### ABOUT THIS TASK:
Word for word, return the lines below from the first through the line that has "the path automaton.", dropping the pictures.

Source texts of formatted documents:
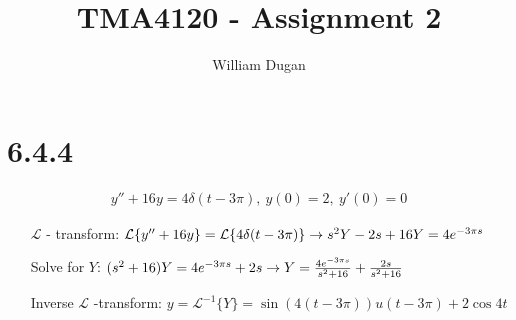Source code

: \documentclass[11pt,a4paper]{article}
\newcommand{\Laplace}{\mathcal{L}}
\begin{document}
\title{TMA4120 - Assignment 2} 
\author{William Dugan}

\maketitle

\section*{6.4.4}
\begin{align*}
    y'' + 16y = 4 \delta (t-3\pi),\ y(0) = 2,\ y'(0) = 0
\end{align*}
\begin{itemize}[leftmargin=4.0cm,labelsep=0.5cm]
\item[$\Laplace$ - transform:]
    $\Laplace\{y'' + 16y\} = \Laplace\{4 \delta (t-3\pi)\} \\
    \rightarrow s^2 Y - 2s + 16Y = 4e^{-3\pi s}$ 
\item[Solve for $Y$:]
    $(s^2 + 16) Y = 4e^{-3\pi s} + 2s \\
    \rightarrow Y = \frac{4e^{-3\pi s}}{s^2 +16} + \frac{2s}{s^2 + 16}$
\item[Inverse $\Laplace$ -transform:]
    $y = \Laplace^{-1}\{Y\}
    = \sin(4(t-3\pi)) u(t-3\pi) + 2\cos 4t$
\end{itemize}
\end{document}
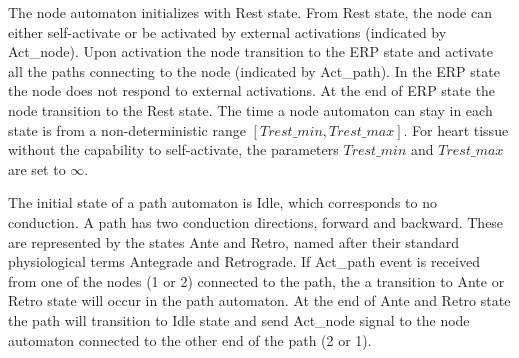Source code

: The node automaton initializes with \textsf{Rest} state.
From \textsf{Rest} state, the node can either self-activate or be activated by external activations (indicated by Act\_node). Upon activation the node transition to the \textsf{ERP} state and activate all the paths connecting to the node (indicated by Act\_path). 
In the \textsf{ERP} state the node does not respond to external activations. At the end of \textsf{ERP} state the node transition to the \textsf{Rest} state. The time a node automaton can stay in each state is from a non-deterministic range $[Trest\_min,Trest\_max]$.
For heart tissue without the capability to self-activate, the parameters $Trest\_min$ and $Trest\_max$ are set to $\infty$.

The initial state of a path automaton is \textsf{Idle}, which corresponds to no conduction. 
A path has two conduction directions, forward and backward.
These are represented by the states \textsf{Ante} and \textsf{Retro}, named after their standard physiological terms Antegrade and Retrograde.
If \textsf{Act\_path} event is received from one of the nodes (1 or 2) connected to the path, the a transition to \textsf{Ante} or \textsf{Retro} state will occur in the path automaton. 
At the end of \textsf{Ante} and \textsf{Retro} state the path will transition to \textsf{Idle} state and send Act\_node signal to the node automaton connected to the other end of the path (2 or 1).
%
 
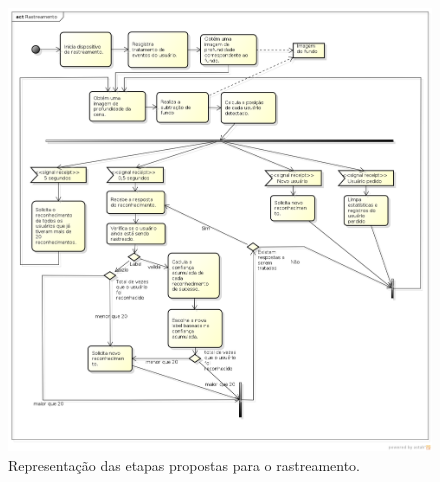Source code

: 	
	\begin{figure}[H]
		\begin{center}
			\includegraphics[scale=0.45]{figuras/4.ProblemaEProposta/diagrama-rastreamento.png}
		\end{center}
		\caption{Representação das etapas propostas para o rastreamento.}
		\label{fig:processo-rastreamento}
	\end{figure}
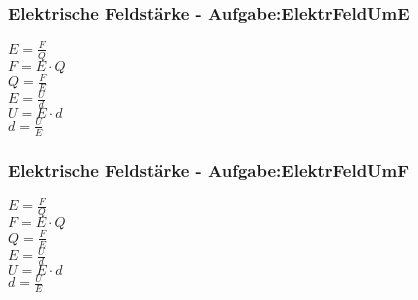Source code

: \subsubsection{Elektrische Feldstärke - Aufgabe:ElektrFeldUmE} 
\begin{minipage}{0.45\textwidth} 
$ E = \frac{F}{Q} $\\ 
$ F = E\cdot Q $\\ 
$ Q = \frac{F}{E} $\\ 
$ E = \frac{U}{d} $\\ 
$ U = E\cdot d $\\ 
$ d = \frac{U}{E} $\\ 
\end{minipage} 
\begin{minipage}{0.45\textwidth} 
 
\end{minipage} 
\subsubsection{Elektrische Feldstärke - Aufgabe:ElektrFeldUmF} 
\begin{minipage}{0.45\textwidth} 
$ E = \frac{F}{Q} $\\ 
$ F = E\cdot Q $\\ 
$ Q = \frac{F}{E} $\\ 
$ E = \frac{U}{d} $\\ 
$ U = E\cdot d $\\ 
$ d = \frac{U}{E} $\\ 
\end{minipage} 
\begin{minipage}{0.45\textwidth} 
 
\end{minipage} 
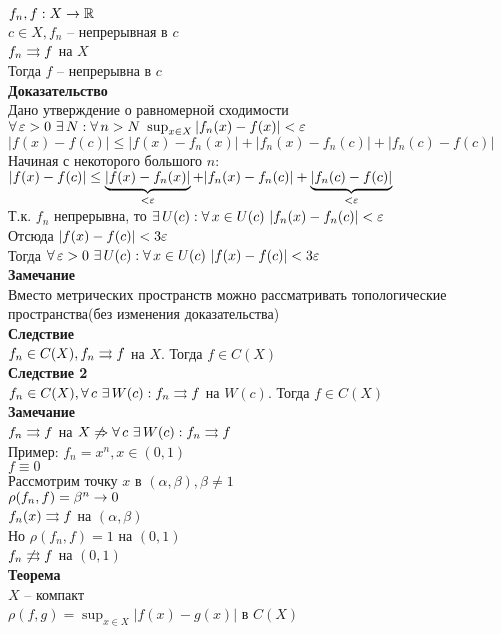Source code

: \documentclass[12pt]{article}
\begin{document}
$f_n, f: X \rto \Rset$\\
$c \in X, f_n$ -- непрерывная в $c$\\
$f_n \rrto f$ на $X$\\
Тогда $f$ -- непрерывна в $c$\\
\textbf{Доказательство}\\
Дано утверждение о равномерной сходимости\\
$\fall \eps > 0\ \ex N: \fall n > N\ \sup_{x\in X} |f_n(x) - f(x)|<\eps$\\
$|f(x)-f(c)| \leq |f(x)-f_n(x)| + |f_n(x)-f_n(c)| + |f_n(c)-f(c)|$\\
Начиная с некоторого большого $n:$\\
$|f(x)-f(c)| \leq \ub{< \eps}{|f(x)-f_n(x)|} + |f_n(x)-f_n(c)| + \ub{< \eps}{|f_n(c)-f(c)|}$\\
Т.к. $f_n$ непрерывна, то $\ex U(c): \fall x \in U(c)\ |f_n(x)-f_n(c)| < \eps$\\
Отсюда $|f(x)-f(c)| < 3\eps$\\
Тогда $\fall \eps > 0\ \ex U(c): \fall x \in U(c)\ |f(x)-f(c)| < 3\eps$\\
\textbf{Замечание}\\
Вместо метрических пространств можно рассматривать топологические пространства(без изменения доказательства)\\
\textbf{Следствие}\\
$f_n \in C(X), f_n \rrto f$ на $X$. Тогда $f \in C(X)$\\
\textbf{Следствие 2}\\
$f_n \in C(X), \fall c\ \ex W(c): f_n \rrto f$ на $W(c)$. Тогда $f \in C(X)$\\
\textbf{Замечание}\\
$f_n \rrto f$ на $X \not \Rto \fall c\ \ex W(c): f_n \rrto f$\\
Пример: $f_n = x^n, x \in (0,1)$\\
$f \equiv 0$\\
Рассмотрим точку $x$ в $(\alpha, \beta), \beta \neq 1$\\
$\rho(f_n, f) = \beta^n \rto 0$\\
$f_n(x) \rrto f$ на $(\alpha, \beta)$\\
Но $\rho(f_n, f) = 1$ на $(0,1)$\\
$f_n \not\rrto f$ на $(0,1)$\\
\textbf{Теорема}\\
$X$ -- компакт\\
$\rho(f,g) = \sup_{x\in X}|f(x)-g(x)|$ в $C(X)$\\
\end{document}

### RESPONSE TO THE TASK:
Source code

: \documentclass[11pt,a4paper]{article}
\newcommand{\Laplace}{\mathcal{L}}
\begin{document}
\title{TMA4120 - Assignment 2} 
\author{William Dugan}

\maketitle

\section*{6.4.4}
\begin{align*}
    y'' + 16y = 4 \delta (t-3\pi),\ y(0) = 2,\ y'(0) = 0
\end{align*}
\begin{itemize}[leftmargin=4.0cm,labelsep=0.5cm]
\item[$\Laplace$ - transform:]
    $\Laplace\{y'' + 16y\} = \Laplace\{4 \delta (t-3\pi)\} \\
    \rightarrow s^2 Y - 2s + 16Y = 4e^{-3\pi s}$ 
\item[Solve for $Y$:]
    $(s^2 + 16) Y = 4e^{-3\pi s} + 2s \\
    \rightarrow Y = \frac{4e^{-3\pi s}}{s^2 +16} + \frac{2s}{s^2 + 16}$
\item[Inverse $\Laplace$ -transform:]
    $y = \Laplace^{-1}\{Y\}
    = \sin(4(t-3\pi)) u(t-3\pi) + 2\cos 4t$
\end{itemize}
\end{document}
Source code

: The node automaton initializes with \textsf{Rest} state.
From \textsf{Rest} state, the node can either self-activate or be activated by external activations (indicated by Act\_node). Upon activation the node transition to the \textsf{ERP} state and activate all the paths connecting to the node (indicated by Act\_path). 
In the \textsf{ERP} state the node does not respond to external activations. At the end of \textsf{ERP} state the node transition to the \textsf{Rest} state. The time a node automaton can stay in each state is from a non-deterministic range $[Trest\_min,Trest\_max]$.
For heart tissue without the capability to self-activate, the parameters $Trest\_min$ and $Trest\_max$ are set to $\infty$.

The initial state of a path automaton is \textsf{Idle}, which corresponds to no conduction. 
A path has two conduction directions, forward and backward.
These are represented by the states \textsf{Ante} and \textsf{Retro}, named after their standard physiological terms Antegrade and Retrograde.
If \textsf{Act\_path} event is received from one of the nodes (1 or 2) connected to the path, the a transition to \textsf{Ante} or \textsf{Retro} state will occur in the path automaton. 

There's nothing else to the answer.